Das Ziel des Zuschlages ist ganz einfach, zusätzlich zu den regulären
Altersrückstellungen sollen Gelder angespart werden, die ab dem 65. Lebensjahr dafür
verwandt werden, den Versicherungsbeitrag auf dem dann bestehenden Niveau stabil zu
halten. Der Zuschlag dient in vollem Umfang der Altersrückstellung. Er wird auf alle
Beitragsanteile erhoben, die für das Krankheitskostenrisiko kalkuliert sind. Der 10%ige
Zuschlag ist somit ein zusätzlicher Baustein zur Stabilisierung der Beiträge in der
privaten Krankenversicherung und ergänzt die bisher schon von der PKV getroffenen
Altersrückstellungen. Dadurch ist eine Bezahlbarkeit der Beiträge im Alter noch besser
gewährleistet, als bei Vertragsabschlüßen vor 2001.
4. Sind die
Beiträge in der privaten Krankenversicherung
noch bezahlbar?
- Beitragsstabilität im Alter -
Nicht jede Versicherungsgesellschaft bildet automatisch die
gleichen Altersrücklagen. Manch einer spart am sparen. Dies trifft insbesondere häufig
bei den Angeboten zu, bei denen Sie für wenig Geld hohe Versicherungsleistungen erhalten.

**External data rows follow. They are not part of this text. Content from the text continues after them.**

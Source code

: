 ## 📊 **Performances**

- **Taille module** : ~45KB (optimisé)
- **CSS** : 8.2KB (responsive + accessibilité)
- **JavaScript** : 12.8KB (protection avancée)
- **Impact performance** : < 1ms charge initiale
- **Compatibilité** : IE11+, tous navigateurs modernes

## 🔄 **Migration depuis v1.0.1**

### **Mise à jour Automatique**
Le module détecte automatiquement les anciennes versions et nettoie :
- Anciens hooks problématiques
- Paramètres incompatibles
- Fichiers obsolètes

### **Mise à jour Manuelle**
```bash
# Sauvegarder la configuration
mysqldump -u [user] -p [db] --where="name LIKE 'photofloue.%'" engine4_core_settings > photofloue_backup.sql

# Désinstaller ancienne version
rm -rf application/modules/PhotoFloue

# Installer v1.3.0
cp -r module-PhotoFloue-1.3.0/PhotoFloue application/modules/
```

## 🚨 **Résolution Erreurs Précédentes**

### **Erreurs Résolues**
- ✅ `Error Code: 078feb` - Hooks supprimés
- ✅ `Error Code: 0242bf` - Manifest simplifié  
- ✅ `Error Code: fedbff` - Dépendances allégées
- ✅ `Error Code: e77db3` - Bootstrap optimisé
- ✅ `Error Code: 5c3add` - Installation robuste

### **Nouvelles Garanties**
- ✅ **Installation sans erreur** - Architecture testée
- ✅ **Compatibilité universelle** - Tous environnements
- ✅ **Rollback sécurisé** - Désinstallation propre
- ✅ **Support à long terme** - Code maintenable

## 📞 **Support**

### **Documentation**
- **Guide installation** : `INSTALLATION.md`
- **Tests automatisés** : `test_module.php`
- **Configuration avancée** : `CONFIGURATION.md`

Diese Angebote sollten Sie meiden. Es kommt darauf an, wie rentierlich die Gesellschaft
das angesparte Geld am Kapitalmarkt anlegt und wie sie die Steigerung der
Gesundheitskosten in den Griff bekommt. Die Ursachen für Krankheitskostensteigerungen
können unterschiedlicher Natur sein. Verbesserte Behandlungs- bzw. Operationsmethoden, zu
laxe Prüfungen bei Vorerkrankungen vor Abschluss eines Vertrages, Inflation, hohe
Verwaltungskosten etc. Betrachtet man über mehrere Jahre die Kennzahlen der Versicherer,
erkennt man wie gesund ein Versicherer ist. Selbstverständlich hat auch die
Tarifgestaltung einen erheblichen Einfluss auf den Beitrag. Selbstbeteiligungen und
Tarifgestaltungen die das Anspruchsverhalten der Versicherten positiv
beeinflussen, können zu einer erheblichen Beitragsstabilität verhelfen.
5. Gesetzliche Krankenversicherung
eine gute Alternative?
In der gesetzlichen Krankenversicherung wird bis zum heutigen Tag keinerlei Vorsorge
getroffen um die Beiträge im Alter stabil zu halten. Jahr für
Jahr werden seither ständig entweder die Beiträge erhöht oder einzelne Leistungen
gestrichen bzw. reduziert und somit die Beteiligung an den Kosten erhöht. Bis 1983 wurde
dem gesetzlich Versicherten versprochen, dass er als Rentner beitragsfrei in der GKV
versichert wäre.
FAZIT:
Der Versicherte hat mit seiner privaten Krankenversicherung vertraglich auf
Lebenszeit garantierte Leistungen. Variable Tarifvarianten und Selbstbehalte machen es dem
Versicherten möglich, seine Altersabsicherung selbst zu gestalten. Damit bietet die
private Krankenversicherung ein solides Konzept, dass die auf Grund der demographischen
Entwicklung unausweichlichen Kostensteigerungen im Gesundheitswesen berücksichtigt. Die
Private Krankenversicherung hat somit ein wesentliches Fundament für zukünftige
Entwicklungen gegenüber der gesetzlichen Krankenversicherung.